There really is no universally accepted definition of luxury. But I offer the following as provided by Klaus Heine in The Concept of Luxury Brands because it hits on the more perceptual and emotive drivers of behavior: “Luxury is regarded as images, experience, and emotional bonds in the minds of consumers that comprise associations about a high level of price, quality, aesthetics, rarity and specialty.” As I have written before, luxury is also about exceeding expectations. Luxury is perceptual and defined from the point-of-view by the consumer especially at a more emotional level.
In a 2014 article submitted to the website, The Gate Worldwide1, the author suggests that there are eight characteristics consumers use to define luxury: rarity, excellence, expensiveness, timelessness, authenticity, tailored, pleasurable, and experience. The following are selected excerpts from the author and my comments regarding application to coffee that should be quite thought provoking:
1. Rarity: Luxury is not democratic. By definition, it’s exclusive, rare and limited. Luxury products aggressively restrict when, where and how they are made, sold and to whom. This controlled and limited availability adds to its desirability. In a category perceived as commodity based, there is excellent opportunity to communicate the unique rareness of coffee, even beyond Arabica or single origin.

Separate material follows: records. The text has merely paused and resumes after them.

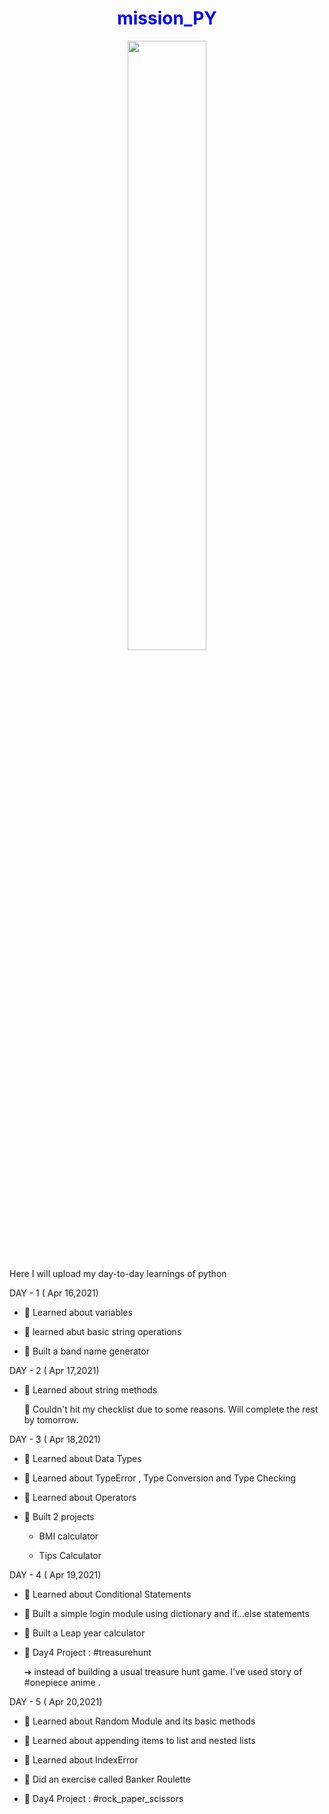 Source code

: <h1 align= "center" style="color:blue"> mission_PY </h1>
<div class = "pic" align="center">
<img src="https://games4edu.org/moodle/pluginfile.php/1891/course/overviewfiles/moodle_banner.png" width="50%">
</div>
<p></p>
<p> Here I will upload my day-to-day learnings of python </p>
<div class="container">
  <div class="day1">
    <p> DAY - 1 ( Apr 16,2021)</p>
    <ul>
      <li><p>📌 Learned about variables</p></li>
      <li><p>📌 learned abut basic string operations</p></li>
      <li><p>📌 Built a band name generator</p></li>
    </ul>
  </div>
  <div class="day2">
    <p> DAY - 2 ( Apr 17,2021)</p>
    <ul>
      <li><p>📌 Learned about string methods<p></li>
      <p></p>
      <p>📌 Couldn't hit my checklist due to some reasons. Will complete the rest by tomorrow.</p>
    </ul>
  </div>
  <div class="day3">
    <p> DAY - 3 ( Apr 18,2021)</p>
    <ul>
      <li><p>📌 Learned about Data Types<p></li>
      <li><p>📌 Learned about TypeError , Type Conversion and Type Checking<p></li>
      <li><p>📌 Learned about Operators<p></li>
      <li><p>📌 Built 2 projects<p>
        <ul>
          <li><p> BMI calculator<p></li>
          <li><p> Tips Calculator<p></li>
        </ul>
      </li>
    </ul>
  </div>
  <div class="day3">
    <p> DAY - 4 ( Apr 19,2021)</p>
    <ul>
      <li><p>📌 Learned about Conditional Statements<p></li>
      <li><p>📌 Built a simple login module using dictionary and if...else statements<p></li>
      <li><p>📌 Built a Leap year calculator<p></li>
      <li><p>📌 Day4 Project : #treasurehunt<p>
        <p>➜ instead of building a usual treasure hunt game. I've used story of #onepiece anime .</p></li>
      </li>
    </ul>
  </div>
  <div class="day3">
    <p> DAY - 5 ( Apr 20,2021)</p>
    <ul>
      <li><p>📌 Learned about Random Module and its basic methods<p></li>
      <li><p>📌 Learned about appending items to list and nested lists<p></li>
      <li><p>📌 Learned about IndexError<p></li>
      <li><p>📌 Did an exercise called Banker Roulette<p></li>
      <li><p>📌 Day4 Project : #rock_paper_scissors<p></li>
     </ul>
  </div>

2. Excellence: Luxury never negotiates on quality. No concession is ever made on materials, craftsmanship or standards. Excellence is not fleeting or variable. It is earned and consistent. You know it when you taste a cup of coffee that exudes excellence; and many times it has nothing to do with the price you paid.
3. Expensiveness: Just because a product is expensive, does not mean it is a luxury product. But conversely, all luxury products are expensive. Expensiveness intensifies rarity and gives reason to believe that the product delivers on excellence. But expensiveness is also perceptual.

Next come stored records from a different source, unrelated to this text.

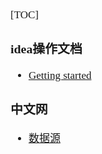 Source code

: <span  style="font-family: Simsun,serif; font-size: 17px; ">

[TOC]

### idea操作文档

- [Getting started](https://www.jetbrains.com/help/idea/getting-started.html)

### 中文网

- [数据源](https://intellijidea.com.cn/help/idea/managing-data-sources.html#google_vignette)

</span> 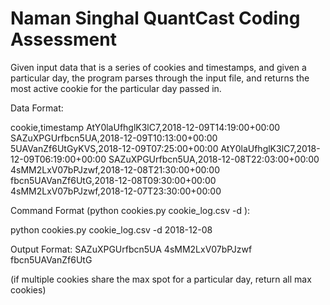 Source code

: # Naman Singhal QuantCast Coding Assessment

Given input data that is a series of cookies and timestamps, and given a particular day, the program parses through the input file, 
and returns the most active cookie for the particular day passed in. 

Data Format: 

cookie,timestamp
AtY0laUfhglK3lC7,2018-12-09T14:19:00+00:00
SAZuXPGUrfbcn5UA,2018-12-09T10:13:00+00:00
5UAVanZf6UtGyKVS,2018-12-09T07:25:00+00:00
AtY0laUfhglK3lC7,2018-12-09T06:19:00+00:00
SAZuXPGUrfbcn5UA,2018-12-08T22:03:00+00:00
4sMM2LxV07bPJzwf,2018-12-08T21:30:00+00:00
fbcn5UAVanZf6UtG,2018-12-08T09:30:00+00:00
4sMM2LxV07bPJzwf,2018-12-07T23:30:00+00:00

Command Format (python cookies.py cookie_log.csv -d <YYYY-MM-DD>):

python cookies.py cookie_log.csv -d 2018-12-08


Output Format: 
SAZuXPGUrfbcn5UA
4sMM2LxV07bPJzwf
fbcn5UAVanZf6UtG

(if multiple cookies share the max spot for a particular day, return all max cookies)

4. Timelessness: Luxury is timeless. It has a past. Even if manufactured through communications. It is also immortal because it leaves a lasting, indelible impression. The coffee industry has this going for it and its image.

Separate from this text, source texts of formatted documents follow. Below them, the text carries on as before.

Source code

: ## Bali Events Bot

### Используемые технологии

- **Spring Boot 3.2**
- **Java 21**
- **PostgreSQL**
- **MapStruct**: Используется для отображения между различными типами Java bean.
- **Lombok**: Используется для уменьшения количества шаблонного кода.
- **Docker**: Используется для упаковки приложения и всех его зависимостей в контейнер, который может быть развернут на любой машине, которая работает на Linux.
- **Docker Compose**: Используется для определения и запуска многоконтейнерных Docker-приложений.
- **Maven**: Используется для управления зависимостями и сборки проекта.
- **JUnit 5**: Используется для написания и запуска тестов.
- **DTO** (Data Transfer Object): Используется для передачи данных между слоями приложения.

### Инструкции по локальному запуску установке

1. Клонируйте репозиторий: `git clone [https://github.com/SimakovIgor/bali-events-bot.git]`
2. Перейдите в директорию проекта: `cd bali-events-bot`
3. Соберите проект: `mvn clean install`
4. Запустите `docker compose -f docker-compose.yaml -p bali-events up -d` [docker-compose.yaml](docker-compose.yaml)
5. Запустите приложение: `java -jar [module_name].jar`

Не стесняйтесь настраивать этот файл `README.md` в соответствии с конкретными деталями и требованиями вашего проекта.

5. Honest: Luxury is honest. It’s not synthetic or reproduced. It can’t be duplicated. It is simple. It does not try too hard. It attracts rather than shouts.
6. Tailored: Luxury feels bespoke even if it isn’t. Luxury instinctively knows what its perfect customers want often before they do. So good are luxury products at this magical skill that everything feels specifically designed, and ultimately, unique. From the barista that anticipates your drink order to today’s single serve system, consumers see that as tailored.
7. Pleasurable: Luxury is pleasurable whether rational (tactile) or as is often the case, emotional: possessing an object that elicits envy, status or power. The quest for personal satisfaction is intrinsic to any luxury product or service. Can anyone think of badge coffee brands that convey envy?
8. Experience: Luxury is an experience and not just an object. For the most part, it’s about the little things that leave an outsized impression. For me, experience is really about the memories and coffee is a memorable experience rooted in ritual.
Across all of these eight items, coffee meets the test of solidly performing on each attribute. A Google search of “coffee” and “luxury” reveals disappointing results — 99% of them focused only on coffee and price. So while the income gap in America is widening, consumers still want luxury products and experiences. This tells me that there is significant upside in the industry to push a luxury coffee experience based on the above eight attributes.
Of course, this same Google search gave me pictures of the excrement from a civet. Not the kind of marketing on coffee luxury our industry wants to help define this lucrative space.